WHAT TO PRODUCE. The number needed is how many lines in these entries contain "RESPONSE"; give it alone.

EXTRACTED ENTRIES.
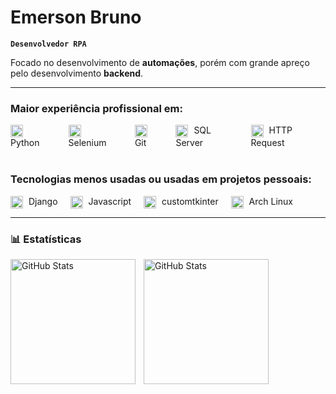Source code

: # Emerson Bruno 

**`Desenvolvedor RPA`**

Focado no desenvolvimento de **automações**, porém com grande apreço pelo desenvolvimento **backend**.

---

### Maior experiência profissional em:
<div style="display: flex; gap: 20px; align-items: center;">
  <span style="display: inline-block;"><img src="https://cdn.jsdelivr.net/gh/devicons/devicon@latest/icons/python/python-original.svg" alt="Python" width="20" style="vertical-align: middle; margin-right: 5px;"> Python</span>
  <span style="display: inline-block;"><img src="https://cdn.jsdelivr.net/gh/devicons/devicon@latest/icons/selenium/selenium-original.svg" alt="Selenium" width="20" style="vertical-align: middle; margin-right: 5px;"> Selenium</span>
  <span style="display: inline-block;"><img src="https://cdn.jsdelivr.net/gh/devicons/devicon@latest/icons/git/git-original.svg" alt="Git" width="20" style="vertical-align: middle; margin-right: 5px;"> Git</span>
  <span style="display: inline-block;"><img src="https://cdn.jsdelivr.net/gh/devicons/devicon@latest/icons/microsoftsqlserver/microsoftsqlserver-plain.svg" alt="SQL Server" width="20" style="vertical-align: middle; margin-right: 5px;"> SQL Server</span>
  <span style="display: inline-block;"><img src="https://cdn.jsdelivr.net/gh/devicons/devicon@latest/icons/postman/postman-original.svg" alt="HTTP Request" width="20" style="vertical-align: middle; margin-right: 5px;"> HTTP Request</span>
</div>

<br>

### Tecnologias menos usadas ou usadas em projetos pessoais:
<div style="display: flex; gap: 20px; align-items: center;">
  <span style="display: inline-block;"><img src="https://cdn.jsdelivr.net/gh/devicons/devicon@latest/icons/django/django-plain.svg" alt="Django" width="20" style="vertical-align: middle; margin-right: 5px;"> Django</span>
  <span style="display: inline-block;"><img src="https://cdn.jsdelivr.net/gh/devicons/devicon@latest/icons/javascript/javascript-original.svg" alt="Javascript" width="20" style="vertical-align: middle; margin-right: 5px;"> Javascript</span>
  <span style="display: inline-block;"><img src="https://cdn.jsdelivr.net/gh/devicons/devicon@latest/icons/python/python-original.svg" alt="customtkinter" width="20" style="vertical-align: middle; margin-right: 5px;"> customtkinter</span>
  <span style="display: inline-block;"><img src="https://cdn.jsdelivr.net/gh/devicons/devicon@latest/icons/archlinux/archlinux-original.svg" alt="Arch Linux" width="20" style="vertical-align: middle; margin-right: 5px;"> Arch Linux</span>
</div>

---

### 📊 Estatísticas

<p>
  <img 
    align="left" 
    alt="GitHub Stats" 
    height="200" 
    style="padding-right: 10px;" 
    src="https://github-readme-stats.vercel.app/api?username=BrunodCreator&show_icons=true&theme=dark&include_all_commits=true&locale=pt-br" 
  />

<img 
      align="left" 
      alt="GitHub Stats" 
      height="200" 
      src="https://github-readme-stats.vercel.app/api/top-langs/?username=BrunodCreator&theme=dark&layout=compact&custom_title=Tecnologias&langs_count=9" 
  />

</p>
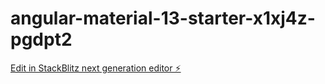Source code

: # angular-material-13-starter-x1xj4z-pgdpt2

[Edit in StackBlitz next generation editor ⚡️](https://stackblitz.com/~/github.com/makesh-kumar/angular-material-13-starter-x1xj4z-pgdpt2)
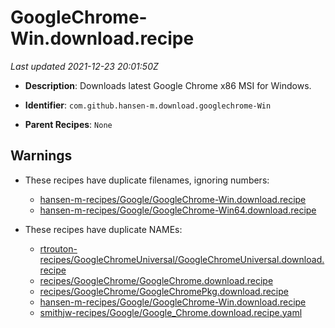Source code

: # GoogleChrome-Win.download.recipe

_Last updated 2021-12-23 20:01:50Z_

- **Description**: Downloads latest Google Chrome x86 MSI for Windows.

- **Identifier**: `com.github.hansen-m.download.googlechrome-Win`

- **Parent Recipes**: `None`


## Warnings

- These recipes have duplicate filenames, ignoring numbers:
    - [hansen-m-recipes/Google/GoogleChrome-Win.download.recipe](/autopkg-dupe-tracker/hansen-m-recipes/Google/GoogleChrome-Win.download.recipe)
    - [hansen-m-recipes/Google/GoogleChrome-Win64.download.recipe](/autopkg-dupe-tracker/hansen-m-recipes/Google/GoogleChrome-Win64.download.recipe)

- These recipes have duplicate NAMEs:
    - [rtrouton-recipes/GoogleChromeUniversal/GoogleChromeUniversal.download.recipe](/autopkg-dupe-tracker/rtrouton-recipes/GoogleChromeUniversal/GoogleChromeUniversal.download.recipe)
    - [recipes/GoogleChrome/GoogleChrome.download.recipe](/autopkg-dupe-tracker/recipes/GoogleChrome/GoogleChrome.download.recipe)
    - [recipes/GoogleChrome/GoogleChromePkg.download.recipe](/autopkg-dupe-tracker/recipes/GoogleChrome/GoogleChromePkg.download.recipe)
    - [hansen-m-recipes/Google/GoogleChrome-Win.download.recipe](/autopkg-dupe-tracker/hansen-m-recipes/Google/GoogleChrome-Win.download.recipe)
    - [smithjw-recipes/Google/Google_Chrome.download.recipe.yaml](/autopkg-dupe-tracker/smithjw-recipes/Google/Google_Chrome.download.recipe.yaml)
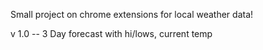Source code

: Small project on chrome extensions for local weather data!

v 1.0 -- 3 Day forecast with hi/lows, current temp 
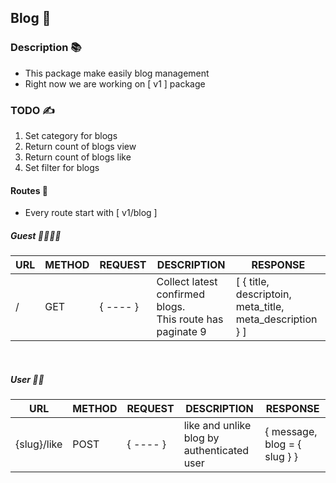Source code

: ## Blog 📑

### Description 📚
- This package make easily blog management
- Right now we are working on [ v1 ] package

### TODO ✍️
1. Set category for blogs
2. Return count of blogs view
3. Return count of blogs like
4. Set filter for blogs

#### Routes 🚀
- Every route start with [ v1/blog ] 

##### Guest 🧑‍⚕️👨‍⚕️

| URL | METHOD | REQUEST | DESCRIPTION | RESPONSE |
| ----- | ----- | ----- | ----- | ----- |
| / | GET | { ---- } | Collect latest confirmed blogs.<br>This route has paginate 9 | [ { title, descriptoin, meta_title, meta_description } ] |

<br>

##### User 🧑‍💻

| URL                   | METHOD | REQUEST | DESCRIPTION                                                   | RESPONSE                                                                                         |
|-----------------------|--------| ----- |---------------------------------------------------------------|--------------------------------------------------------------------------------------------------|
| {slug}/like | POST | { ---- } | like and unlike blog by authenticated user | { message, blog = { slug } } |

TASK SOLUTION. 2